You are viewing a plain text version of this content. The canonical link for it is here.
Posted to user@nutch.apache.org by Richard Salz <rs...@us.ibm.com> on 2007/08/10 18:44:50 UTC
Best way to index local files intended for http access
I want to run nutch on a set of local files that will be available through
HTTP running on the same machine.
I'd rather avoid the overhead of fetching the files to index them, and
then keeping a local cached copy.
What's the best way to do this? Failing that, pointers into the source
code appreciated. :)
/r$
--
STSM, Senior Security Architect
DataPower SOA Appliances
http://www.ibm.com/software/integration/datapower/
Re: Best way to index local files intended for http access
Posted by Fabian López <fa...@syameses.com>.
Hi everyone,
I am using Nutch since few time. I have followed all the steps for using
Nutch, but when I execute:
rm -rf ~/local/tomcat/webapps/ROOT*
cp nutch*.war ~/local/tomcat/webapps/ROOT.war
And start tomcat again, I find this error in web server:
HTTP STATUS 500 - NO CONTEXT CONFIGURED TO PROCESS THIS REQUEST
And Tomcat worked well before. Root.war has been compressed on its folder,
in webapps folder. I am using Ubuntu. The thing is that I have other folders
in webapp folder, as /examples and tomcat works perfectly. Why ROOT FOLDER
doesn't work? What do I have to change to make it work?? I have been told to
change the server.xml Context tag, but when I did it Tomcat couldn't start
Thanks for your help
Fabian.
Re: Best way to index local files intended for http access
Posted by Richard Salz <rs...@us.ibm.com>.

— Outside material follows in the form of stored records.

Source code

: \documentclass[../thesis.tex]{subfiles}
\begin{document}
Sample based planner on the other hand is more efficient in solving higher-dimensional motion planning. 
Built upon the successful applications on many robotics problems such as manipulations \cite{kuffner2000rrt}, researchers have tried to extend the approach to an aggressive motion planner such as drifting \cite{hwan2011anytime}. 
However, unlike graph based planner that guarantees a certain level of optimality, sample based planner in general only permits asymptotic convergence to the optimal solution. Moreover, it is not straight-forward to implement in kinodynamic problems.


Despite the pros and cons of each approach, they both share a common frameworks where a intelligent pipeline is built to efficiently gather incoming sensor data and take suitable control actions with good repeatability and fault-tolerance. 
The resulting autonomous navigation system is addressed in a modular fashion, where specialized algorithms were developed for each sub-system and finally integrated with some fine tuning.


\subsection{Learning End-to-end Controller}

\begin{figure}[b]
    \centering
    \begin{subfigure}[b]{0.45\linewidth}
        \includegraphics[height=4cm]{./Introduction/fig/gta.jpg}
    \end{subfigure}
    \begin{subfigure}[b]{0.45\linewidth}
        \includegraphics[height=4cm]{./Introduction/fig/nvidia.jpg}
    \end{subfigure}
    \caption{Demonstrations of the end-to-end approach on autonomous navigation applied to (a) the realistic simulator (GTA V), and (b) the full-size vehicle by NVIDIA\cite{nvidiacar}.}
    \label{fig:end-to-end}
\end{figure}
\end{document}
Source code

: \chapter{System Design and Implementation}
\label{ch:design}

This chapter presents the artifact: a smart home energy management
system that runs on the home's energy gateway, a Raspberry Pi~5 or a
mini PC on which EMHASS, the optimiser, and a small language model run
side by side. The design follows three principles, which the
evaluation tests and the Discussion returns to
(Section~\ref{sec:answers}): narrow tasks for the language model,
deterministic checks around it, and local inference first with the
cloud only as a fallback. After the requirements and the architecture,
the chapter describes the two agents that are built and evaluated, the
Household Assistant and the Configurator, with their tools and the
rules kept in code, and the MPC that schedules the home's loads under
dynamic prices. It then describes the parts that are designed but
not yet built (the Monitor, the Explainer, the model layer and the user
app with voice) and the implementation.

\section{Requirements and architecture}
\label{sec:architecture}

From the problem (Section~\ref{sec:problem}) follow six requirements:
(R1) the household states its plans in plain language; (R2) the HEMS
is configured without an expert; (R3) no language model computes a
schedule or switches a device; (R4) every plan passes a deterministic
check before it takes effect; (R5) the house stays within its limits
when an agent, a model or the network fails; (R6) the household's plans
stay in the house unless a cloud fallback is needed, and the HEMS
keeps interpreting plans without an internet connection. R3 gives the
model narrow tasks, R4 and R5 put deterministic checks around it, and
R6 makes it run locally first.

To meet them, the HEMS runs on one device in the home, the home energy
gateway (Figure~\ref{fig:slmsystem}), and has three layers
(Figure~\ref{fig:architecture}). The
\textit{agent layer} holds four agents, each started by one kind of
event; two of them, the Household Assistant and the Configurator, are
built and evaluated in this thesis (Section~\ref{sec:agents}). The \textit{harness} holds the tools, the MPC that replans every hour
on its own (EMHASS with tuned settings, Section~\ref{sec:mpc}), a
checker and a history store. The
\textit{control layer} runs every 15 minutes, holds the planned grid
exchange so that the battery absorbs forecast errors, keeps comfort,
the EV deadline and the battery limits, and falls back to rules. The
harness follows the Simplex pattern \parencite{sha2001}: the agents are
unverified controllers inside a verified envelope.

> <name>fetcher.store.content</name>
Thanks. Between that and the quick of URL-rewrite in search.jsp I'm all
set ...
/r$
--
STSM, Senior Security Architect
DataPower SOA Appliances
http://www.ibm.com/software/integration/datapower/
Re: Best way to index local files intended for http access
Posted by qi wu <ch...@gmail.com>.
Hi Richard,
Just took a quick hack in the protocol-file plug-in. The protocol-file will return a "ProtocolOutput" object , where the file content is kept,and by default, this content will be kept in the directory "content" in the segment eventually.
You can try to set the property to false..
<property>
<name>fetcher.store.content</name>
<value>true</value>
<description>If true, fetcher will store content.</description>
</property>
Thanks
-Qi
----- Original Message -----
From: "Richard Salz" <rs...@us.ibm.com>
To: <nu...@lucene.apache.org>
Cc: <nu...@lucene.apache.org>
Sent: Saturday, August 11, 2007 11:25 PM
Subject: Re: Best way to index local files intended for http access
>> try to take a look at the source code of plugin "protocol-file"....
>
> And do what, put in a Location header with the URL I want?
>
> For now, I did the hack of editing search.jsp
>
> /r$
>
> --
> STSM, Senior Security Architect
> DataPower SOA Appliances
> http://www.ibm.com/software/integration/datapower/
>
Re: Best way to index local files intended for http access
Posted by Richard Salz <rs...@us.ibm.com>.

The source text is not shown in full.